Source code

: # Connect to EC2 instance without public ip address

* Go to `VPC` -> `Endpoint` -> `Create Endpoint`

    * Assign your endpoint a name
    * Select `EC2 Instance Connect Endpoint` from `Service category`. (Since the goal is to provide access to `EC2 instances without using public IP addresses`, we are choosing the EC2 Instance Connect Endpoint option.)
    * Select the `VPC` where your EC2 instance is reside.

:::

Go line by line through the records and copy those that contain the word "your".

- _RESULT OF THE EXERCISE_:
    * Assign your endpoint a name
    * Select the `VPC` where your EC2 instance is reside.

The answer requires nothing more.